Je me bats à l’intérieur de moi pour ne pas m’écarter de ce nouvel équilibre que j’ai trouvé. Je trouve dommage que le système pousse à cette folie de l’immédiateté, du vendre au moins cher… Mes tissages prennent du temps, une collection ne peut pas être produite plus vite que la musique ! Je m’efforce de faire passer ce message auprès de mes distributeurs et mes clients. Quand on travaille avec des artisans, hommes et femmes, on ne peut pas demander n’importe quoi et surtout être irréaliste en termes de deadlines. Le savoir-faire est précieux et prend du temps.
Quel genre de femme porte ta marque?
Elle n’a pas d’âge. Elle peut aussi bien avoir 25 ans que 60 ! Ce sont des personnes qui recherchent le confort dans leur mouvement, l’agilité, la liberté. Ce sont des femmes élégantes mais je ne pense pas vraiment répondre à une communauté ultra mode : je pense que Fabric Hunted & Collected correspond surtout à un certain mode de vie.
Décris-nous ce mode de vie…
Celui auquel j’aspire ! Je travaille ma zenitude, je pratique le yoga, je fais attention à mes déchets, à ce que je mange, je ne porte que des cosmétiques naturels.

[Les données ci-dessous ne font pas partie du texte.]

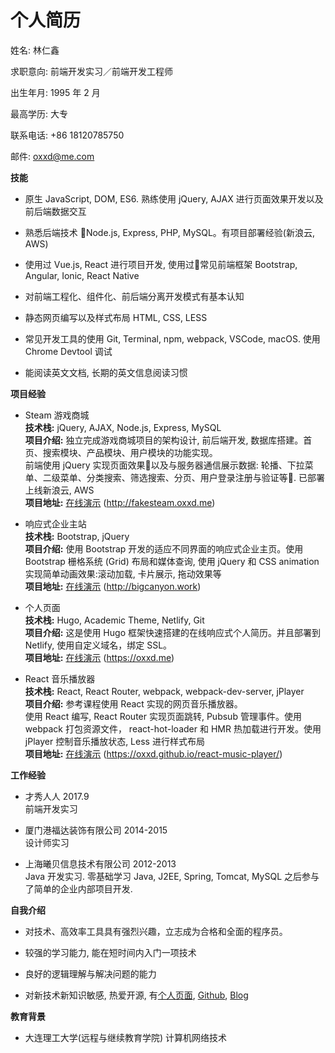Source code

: # 个人简历

姓名: 林仁鑫

求职意向: 前端开发实习／前端开发工程师

出生年月: 1995 年 2 月

最高学历: 大专

联系电话: +86 18120785750

邮件: oxxd@me.com

**技能**

* 原生 JavaScript, DOM, ES6. 熟练使用 jQuery, AJAX 进行页面效果开发以及前后端数据交互  

* 熟悉后端技术 Node.js, Express, PHP, MySQL。有项目部署经验(新浪云, AWS)  

* 使用过 Vue.js, React 进行项目开发, 使用过常见前端框架 Bootstrap, Angular, Ionic, React Native  

* 对前端工程化、组件化、前后端分离开发模式有基本认知   

* 静态网页编写以及样式布局 HTML, CSS, LESS  

* 常见开发工具的使用 Git, Terminal, npm, webpack, VSCode, macOS. 使用 Chrome Devtool 调试  

* 能阅读英文文档, 长期的英文信息阅读习惯  

**项目经验**

* Steam 游戏商城  
**技术栈:** jQuery, AJAX, Node.js, Express, MySQL  
**项目介绍:** 独立完成游戏商城项目的架构设计, 前后端开发, 数据库搭建。首页、搜索模块、产品模块、用户模块的功能实现。  
前端使用 jQuery 实现页面效果以及与服务器通信展示数据: 轮播、下拉菜单、二级菜单、分类搜索、筛选搜索、分页、用户登录注册与验证等. 已部署上线新浪云, AWS  
**项目地址:** [在线演示](http://fakesteam.oxxd.me) (http://fakesteam.oxxd.me)  

* 响应式企业主站  
**技术栈:** Bootstrap, jQuery   
**项目介绍:** 使用 Bootstrap 开发的适应不同界面的响应式企业主页。使用 Bootstrap 栅格系统 (Grid) 布局和媒体查询, 使用 jQuery 和 CSS animation 实现简单动画效果:滚动加载, 卡片展示, 拖动效果等   
**项目地址:** [在线演示](http://bigcanyon.work) (http://bigcanyon.work)  

* 个人页面  
**技术栈:** Hugo, Academic Theme, Netlify, Git  
**项目介绍:** 这是使用 Hugo 框架快速搭建的在线响应式个人简历。并且部署到 Netlify, 使用自定义域名，绑定 SSL。  
**项目地址:** [在线演示](https://oxxd.me) (https://oxxd.me)  

* React 音乐播放器  
**技术栈:** React, React Router, webpack, webpack-dev-server, jPlayer  
**项目介绍:** 参考课程使用 React 实现的网页音乐播放器。  
使用 React 编写, React Router 实现页面跳转, Pubsub 管理事件。使用 webpack 打包资源文件， react-hot-loader 和 HMR 热加载进行开发。使用 jPlayer 控制音乐播放状态, Less 进行样式布局  
**项目地址:** [在线演示](https://oxxd.github.io/react-music-player/) (https://oxxd.github.io/react-music-player/)  

**工作经验**

* 才秀人人 2017.9  
前端开发实习

* 厦门港福达装饰有限公司 2014-2015  
设计师实习

* 上海曦贝信息技术有限公司 2012-2013  
Java 开发实习. 零基础学习 Java, J2EE, Spring, Tomcat, MySQL 之后参与了简单的企业内部项目开发.

**自我介绍**

* 对技术、高效率工具具有强烈兴趣，立志成为合格和全面的程序员。

* 较强的学习能力, 能在短时间内入门一项技术

* 良好的逻辑理解与解决问题的能力

* 对新技术新知识敏感, 热爱开源, 有[个人页面](https://oxxd.me), [Github](https://github.com/OXXD), [Blog](http://blog.oxxd.me)

**教育背景**

* 大连理工大学(远程与继续教育学院)    计算机网络技术  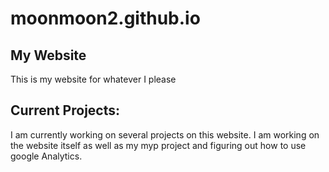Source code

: # moonmoon2.github.io

## My Website

This is my website for whatever I please

## Current Projects:

I am currently working on several projects on this website. I am working on the website itself as well as my myp project and figuring out how to use google Analytics.
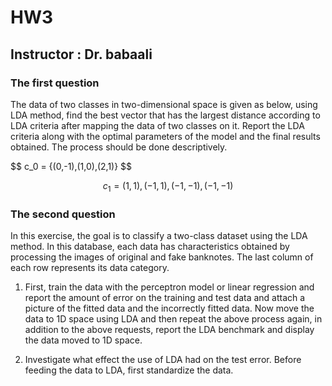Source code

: # HW3
## Instructor : Dr. babaali
### The first question
The data of two classes in two-dimensional space is given as below, using LDA method, find the best vector that has the largest distance according to LDA criteria after mapping the data of two classes on it. Report the LDA criteria along with the optimal parameters of the model and the final results obtained. The process should be done descriptively.

$$ c_0 = \{(0,-1),(1,0),(2,1)} $$

$$ c_1 = {(1,1),(-1,1),(-1,-1),(-1,-1)}$$

### The second question
In this exercise, the goal is to classify a two-class dataset using the LDA method. In this database, each data has characteristics obtained by processing the images of original and fake banknotes. The last column of each row represents its data category.

1. First, train the data with the perceptron model or linear regression and report the amount of error on the training and test data and attach a picture of the fitted data and the incorrectly fitted data.
Now move the data to 1D space using LDA and then repeat the above process again, in addition to the above requests, report the LDA benchmark and display the data moved to 1D space.

2. Investigate what effect the use of LDA had on the test error.
Before feeding the data to LDA, first standardize the data.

J’ai vécu un temps en Nouvelle-Zélande où on récupérait l’eau de pluie, on avait des panneaux solaires, on faisait du troc avec les voisins… A Paris, c’est plus compliqué, j efais avec les moyens du bords ! (rires) Je ne me surchauffe pas, je fais attention à mon électricité… Et je ne veux pas être extrémiste non plus. Je l’ai été, j’ai essayé d’être végétarienne, et ça ne me convient pas ! Du coup j’ai simplement diminuer ma consommation de viande. Quand je vais à la campagne, je ramasse des orties pour me faire un bouillon, des capucines aussi, d’ailleurs j’en fais pousser chez moi, c’est délicieux dans les salades, ça j’adore. J’ai eu la chance de partager ma vie avec un chef, donc je connais pas mal de petites astuces de ce genre !
Ta boîte n’en est qu’à ses débuts. De quoi rêves-tu pour elle ?
D’une ligne homme et enfant. De pop-up avec plusieurs marques en développement durable et ce, à travers le monde ! J’ai envie d’être actrice de mon temps et de ma vie. Je suis prête à porter le projet d’une mode de prêt-à-porter qui soit éthique, responsable et qui réponde à nos besoins. Je pense que c’est par la communauté qu’on fera bouger les choses.